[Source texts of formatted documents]
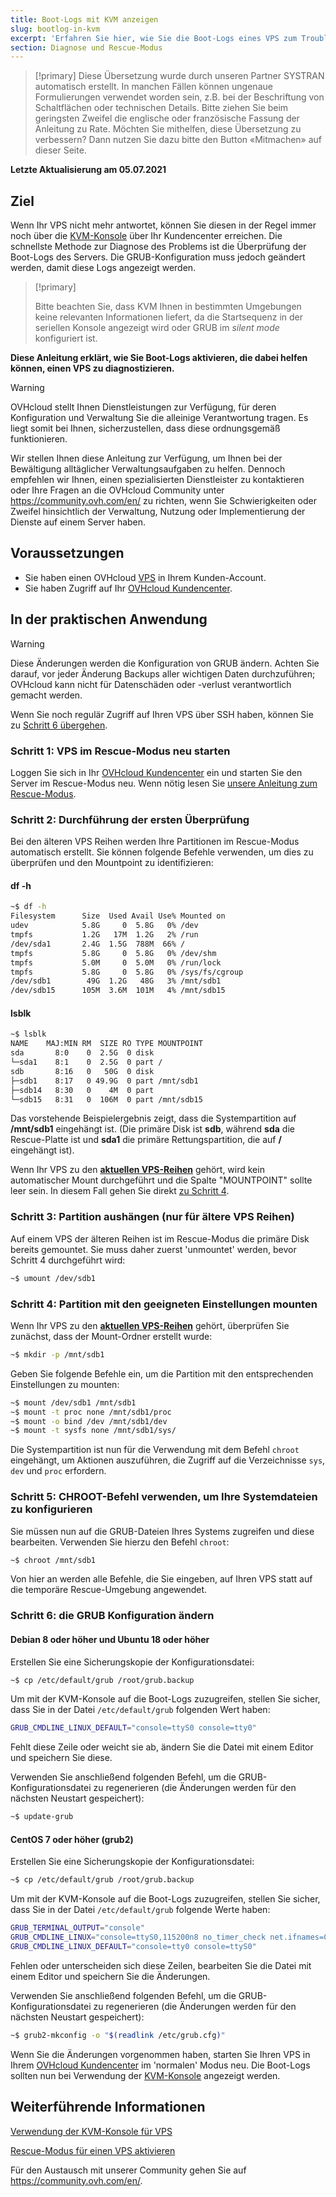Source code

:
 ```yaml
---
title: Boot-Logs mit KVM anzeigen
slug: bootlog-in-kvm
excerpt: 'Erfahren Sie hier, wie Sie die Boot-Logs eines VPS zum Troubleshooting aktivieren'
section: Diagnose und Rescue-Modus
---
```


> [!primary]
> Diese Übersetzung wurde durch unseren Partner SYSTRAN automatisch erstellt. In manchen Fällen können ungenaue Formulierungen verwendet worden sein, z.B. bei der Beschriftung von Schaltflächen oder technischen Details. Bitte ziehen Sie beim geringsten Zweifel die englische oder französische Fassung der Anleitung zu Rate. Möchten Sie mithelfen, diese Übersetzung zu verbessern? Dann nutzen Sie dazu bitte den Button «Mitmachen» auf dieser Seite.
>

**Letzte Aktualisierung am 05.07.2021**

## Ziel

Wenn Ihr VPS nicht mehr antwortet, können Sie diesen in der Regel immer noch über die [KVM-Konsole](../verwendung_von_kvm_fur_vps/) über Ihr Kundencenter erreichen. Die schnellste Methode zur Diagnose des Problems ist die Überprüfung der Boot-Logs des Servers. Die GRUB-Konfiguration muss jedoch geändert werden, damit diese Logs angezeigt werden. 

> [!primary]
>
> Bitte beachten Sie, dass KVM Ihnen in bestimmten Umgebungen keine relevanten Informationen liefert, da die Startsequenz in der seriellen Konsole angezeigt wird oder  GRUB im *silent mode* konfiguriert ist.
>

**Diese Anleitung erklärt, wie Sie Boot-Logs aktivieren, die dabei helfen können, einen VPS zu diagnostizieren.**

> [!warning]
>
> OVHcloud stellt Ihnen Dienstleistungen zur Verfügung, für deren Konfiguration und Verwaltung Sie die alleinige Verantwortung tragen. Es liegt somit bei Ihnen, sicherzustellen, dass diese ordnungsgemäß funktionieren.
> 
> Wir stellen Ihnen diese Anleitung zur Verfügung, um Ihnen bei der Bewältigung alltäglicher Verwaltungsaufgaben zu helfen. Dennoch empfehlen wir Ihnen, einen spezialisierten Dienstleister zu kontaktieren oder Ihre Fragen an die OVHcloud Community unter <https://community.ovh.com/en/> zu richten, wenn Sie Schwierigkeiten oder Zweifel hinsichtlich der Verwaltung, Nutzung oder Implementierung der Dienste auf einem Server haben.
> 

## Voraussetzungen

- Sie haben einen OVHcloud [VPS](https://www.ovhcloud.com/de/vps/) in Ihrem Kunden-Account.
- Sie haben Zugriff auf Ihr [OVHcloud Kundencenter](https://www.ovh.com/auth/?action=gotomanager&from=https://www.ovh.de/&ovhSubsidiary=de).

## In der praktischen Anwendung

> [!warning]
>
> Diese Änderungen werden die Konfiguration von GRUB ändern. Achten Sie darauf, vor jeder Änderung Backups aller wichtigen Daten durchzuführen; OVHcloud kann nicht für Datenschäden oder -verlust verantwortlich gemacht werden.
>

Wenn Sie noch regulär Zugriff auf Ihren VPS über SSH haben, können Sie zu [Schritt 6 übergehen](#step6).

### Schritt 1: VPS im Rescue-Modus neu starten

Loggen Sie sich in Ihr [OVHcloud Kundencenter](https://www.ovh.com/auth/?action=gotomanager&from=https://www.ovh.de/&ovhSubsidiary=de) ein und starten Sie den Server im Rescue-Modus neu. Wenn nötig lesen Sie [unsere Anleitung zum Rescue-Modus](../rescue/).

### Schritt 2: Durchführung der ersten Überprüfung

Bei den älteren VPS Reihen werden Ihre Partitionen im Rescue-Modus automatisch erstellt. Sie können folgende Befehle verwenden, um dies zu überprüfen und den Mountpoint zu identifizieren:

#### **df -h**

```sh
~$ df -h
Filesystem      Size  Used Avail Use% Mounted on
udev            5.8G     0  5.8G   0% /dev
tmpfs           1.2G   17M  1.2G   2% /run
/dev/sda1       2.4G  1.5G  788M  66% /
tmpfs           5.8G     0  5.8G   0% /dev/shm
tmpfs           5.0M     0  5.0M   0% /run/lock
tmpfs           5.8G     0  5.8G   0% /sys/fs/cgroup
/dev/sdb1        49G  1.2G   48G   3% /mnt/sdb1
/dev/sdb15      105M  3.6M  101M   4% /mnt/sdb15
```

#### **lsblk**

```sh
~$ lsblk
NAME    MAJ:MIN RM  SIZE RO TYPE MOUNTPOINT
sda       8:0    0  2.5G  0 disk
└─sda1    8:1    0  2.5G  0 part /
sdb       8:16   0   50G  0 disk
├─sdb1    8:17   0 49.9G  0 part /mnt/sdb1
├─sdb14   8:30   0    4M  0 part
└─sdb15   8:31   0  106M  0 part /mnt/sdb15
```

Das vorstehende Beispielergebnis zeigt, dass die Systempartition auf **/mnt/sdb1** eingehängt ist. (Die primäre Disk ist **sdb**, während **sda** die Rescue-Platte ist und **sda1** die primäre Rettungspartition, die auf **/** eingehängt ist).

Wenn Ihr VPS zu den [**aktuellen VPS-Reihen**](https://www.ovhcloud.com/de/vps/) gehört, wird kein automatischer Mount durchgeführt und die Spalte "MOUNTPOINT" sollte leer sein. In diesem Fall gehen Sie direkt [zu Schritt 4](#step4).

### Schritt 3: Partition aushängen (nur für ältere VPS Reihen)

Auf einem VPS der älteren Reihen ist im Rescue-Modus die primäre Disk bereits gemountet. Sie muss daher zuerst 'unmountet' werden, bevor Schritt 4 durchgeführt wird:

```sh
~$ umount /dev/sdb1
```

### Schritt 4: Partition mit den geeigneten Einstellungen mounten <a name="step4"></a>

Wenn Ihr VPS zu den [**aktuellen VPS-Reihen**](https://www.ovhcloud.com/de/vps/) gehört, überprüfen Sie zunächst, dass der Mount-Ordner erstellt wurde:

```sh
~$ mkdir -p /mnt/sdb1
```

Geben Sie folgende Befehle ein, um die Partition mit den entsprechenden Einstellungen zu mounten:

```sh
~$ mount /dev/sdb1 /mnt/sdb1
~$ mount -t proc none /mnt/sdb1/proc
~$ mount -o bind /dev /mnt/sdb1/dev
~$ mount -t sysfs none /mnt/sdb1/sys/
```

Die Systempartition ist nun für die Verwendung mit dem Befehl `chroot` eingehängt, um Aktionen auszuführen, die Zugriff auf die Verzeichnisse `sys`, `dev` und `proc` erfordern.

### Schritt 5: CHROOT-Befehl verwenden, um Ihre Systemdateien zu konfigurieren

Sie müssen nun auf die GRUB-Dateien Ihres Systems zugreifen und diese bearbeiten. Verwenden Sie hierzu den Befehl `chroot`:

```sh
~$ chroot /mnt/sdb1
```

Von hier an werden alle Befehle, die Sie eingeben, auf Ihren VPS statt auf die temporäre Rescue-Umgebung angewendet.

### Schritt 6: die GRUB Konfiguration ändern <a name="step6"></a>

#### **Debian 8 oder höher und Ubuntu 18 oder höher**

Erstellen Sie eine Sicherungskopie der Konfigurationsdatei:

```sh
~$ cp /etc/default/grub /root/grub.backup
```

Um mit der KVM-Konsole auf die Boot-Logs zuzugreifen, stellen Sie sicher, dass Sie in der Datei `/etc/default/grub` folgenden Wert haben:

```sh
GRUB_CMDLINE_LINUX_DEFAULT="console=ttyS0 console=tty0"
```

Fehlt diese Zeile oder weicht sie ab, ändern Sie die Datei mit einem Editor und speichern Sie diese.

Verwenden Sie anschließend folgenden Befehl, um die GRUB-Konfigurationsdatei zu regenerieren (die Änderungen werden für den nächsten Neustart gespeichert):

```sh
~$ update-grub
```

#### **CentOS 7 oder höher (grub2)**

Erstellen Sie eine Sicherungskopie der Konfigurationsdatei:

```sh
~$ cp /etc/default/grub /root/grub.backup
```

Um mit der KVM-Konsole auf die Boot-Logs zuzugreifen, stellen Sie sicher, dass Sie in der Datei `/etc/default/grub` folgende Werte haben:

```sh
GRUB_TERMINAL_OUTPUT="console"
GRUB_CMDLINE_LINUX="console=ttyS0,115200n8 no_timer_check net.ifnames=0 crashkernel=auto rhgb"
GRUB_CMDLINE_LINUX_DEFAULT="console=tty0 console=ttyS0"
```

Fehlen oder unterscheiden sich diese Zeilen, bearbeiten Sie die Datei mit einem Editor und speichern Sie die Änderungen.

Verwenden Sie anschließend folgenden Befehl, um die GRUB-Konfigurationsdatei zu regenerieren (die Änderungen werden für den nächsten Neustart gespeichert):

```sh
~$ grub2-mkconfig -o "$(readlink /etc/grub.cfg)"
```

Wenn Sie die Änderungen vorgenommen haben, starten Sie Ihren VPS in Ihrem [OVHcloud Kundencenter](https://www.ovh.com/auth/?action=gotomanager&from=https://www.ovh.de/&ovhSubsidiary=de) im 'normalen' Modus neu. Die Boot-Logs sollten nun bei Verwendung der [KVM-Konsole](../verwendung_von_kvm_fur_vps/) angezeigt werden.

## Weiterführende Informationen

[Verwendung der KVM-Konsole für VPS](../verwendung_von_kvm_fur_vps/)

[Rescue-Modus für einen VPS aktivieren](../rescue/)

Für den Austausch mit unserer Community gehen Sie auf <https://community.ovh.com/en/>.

■ **WORK TO COMPLETE**
Check the data line by line and report how many lines contain "aktivieren" as a word or string, giving nothing besides the number.

■ **EXERCISE SOLUTION**
3